Despite Ms. Deal’s limited experience as a fundraiser prior to her work for Gov. Deal, her company quickly did big business with Georgia Republicans, receiving over $330,000 from candidates and committees. On the federal level, congressmen from Gov. Deal’s old congressional districts and former House Speaker Newt Gingrich paid the firm more than $137,000 as well. The RGA also paid Southern Magnolia Capital $51,300 in 2012.
In early 2013, Ms. Deal formed the Sassafras Group to fundraise for Gov. Deal’s 2014 re-election campaign. According to Ms. Deal, creating the new firm was meant to allow her and her business partner at Southern Magnolia Capital to remain focused on their clients as their business grew. Instead, the spinoff company appears to have completely replaced the original. Months after Gov. Deal’s 2010 election, his campaign began making monthly payments to Southern Magnolia Capital for “Consulting-Office Management.” In March 2013, the campaign stopped paying Southern Magnolia Capital, switching its consulting payments to the Sassafras Group. Southern Magnolia Capital’s business beyond Gov. Deal eventually dried up as well. The company has not received any payments from state or federal candidates since November 2013. At some point between June and December 2013, the firm’s website disappeared.
The Sassafras Group has also replaced Southern Magnolia Capital as a go-to fundraising firm for Republicans in Georgia. Though Nathan Deal for Governor was the new firm’s first client, several Georgia Republicans followed suit. Since 2013, 37 different candidates have hired the firm. Outside of Gov. Deal, the Sassafras Group’s top clients include the Georgia Republican Party, the Republican campaign committees in the Georgia House and Senate, and the campaign committees of Speaker David Ralston (R) and Senate President Pro Tempore David Shafer (R). When New Jersey Gov. Chris Christie visited the state in March 2014 for an RGA fundraiser with Gov. Deal, Ms. Deal and the Sassafras Group handled RSVPs. Despite all this business, additional information about the Sassafras Group is hard to come by as the company does not even have a website.

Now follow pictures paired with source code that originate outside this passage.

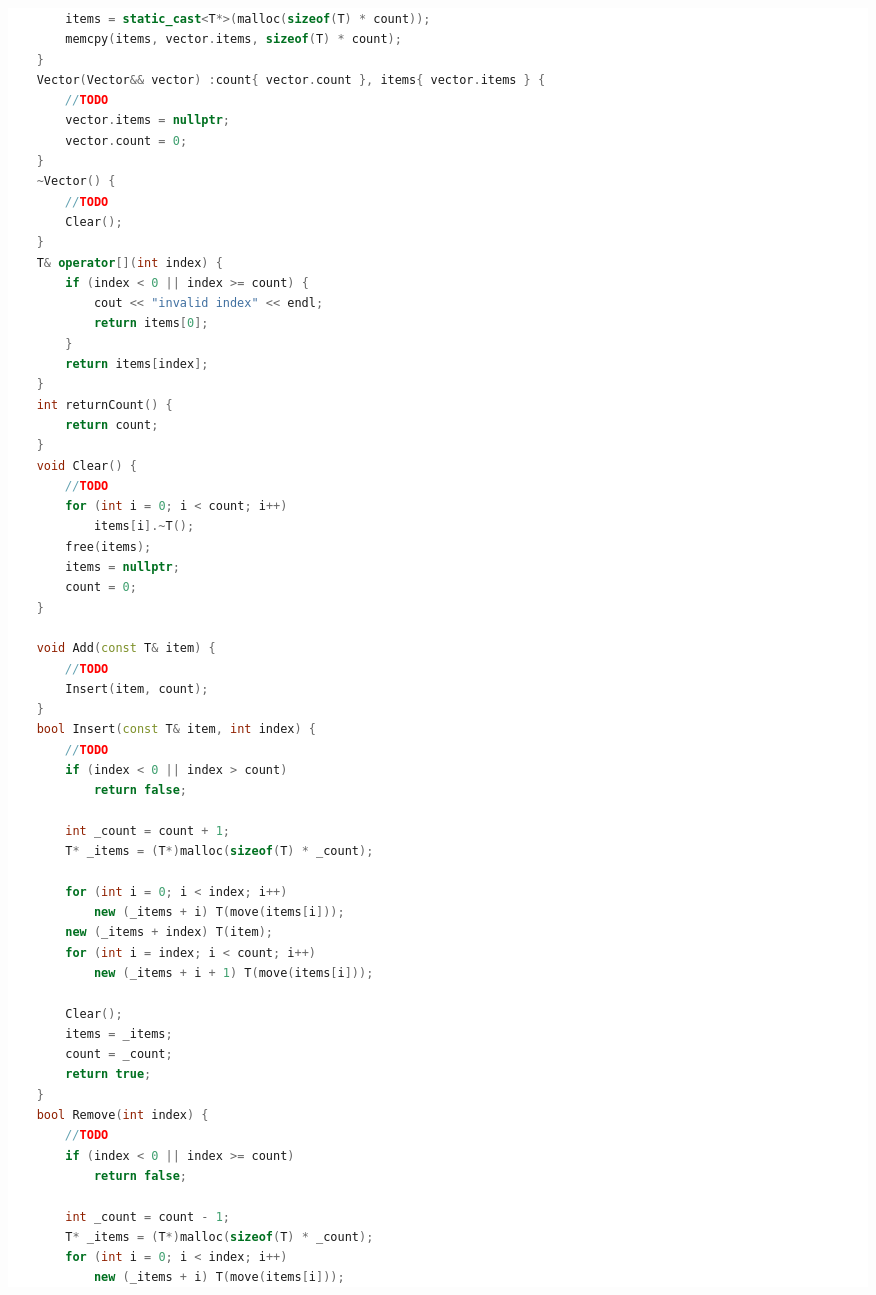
 ```cpp
        items = static_cast<T*>(malloc(sizeof(T) * count));
        memcpy(items, vector.items, sizeof(T) * count);
    }
    Vector(Vector&& vector) :count{ vector.count }, items{ vector.items } {
        //TODO
        vector.items = nullptr;
        vector.count = 0;
    }
    ~Vector() {
        //TODO
        Clear();
    }
    T& operator[](int index) {
        if (index < 0 || index >= count) {
            cout << "invalid index" << endl;
            return items[0];
        }
        return items[index];
    }
    int returnCount() {
        return count;
    }
    void Clear() {
        //TODO
        for (int i = 0; i < count; i++)
            items[i].~T();
        free(items);
        items = nullptr;
        count = 0;
    }

    void Add(const T& item) {
        //TODO
        Insert(item, count);
    }
    bool Insert(const T& item, int index) {
        //TODO
        if (index < 0 || index > count)
            return false;

        int _count = count + 1;
        T* _items = (T*)malloc(sizeof(T) * _count);

        for (int i = 0; i < index; i++)
            new (_items + i) T(move(items[i]));
        new (_items + index) T(item);
        for (int i = index; i < count; i++)
            new (_items + i + 1) T(move(items[i]));

        Clear();
        items = _items;
        count = _count;
        return true;
    }
    bool Remove(int index) {
        //TODO
        if (index < 0 || index >= count)
            return false;

        int _count = count - 1;
        T* _items = (T*)malloc(sizeof(T) * _count);
        for (int i = 0; i < index; i++)
            new (_items + i) T(move(items[i]));
```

With term limits preventing Gov. Deal from running for a third term in 2018, what the future holds for the Sassafras Group independent of its main benefactor is worth watching. If Gov. Deal’s most recent campaign finance report is any indication, it doesn’t look like business is set to dry up soon. In December 2014, a month after Gov. Deal was re-elected, Nathan Deal for Governor paid the Sassafras Group its regular monthly consulting payment of $2,500.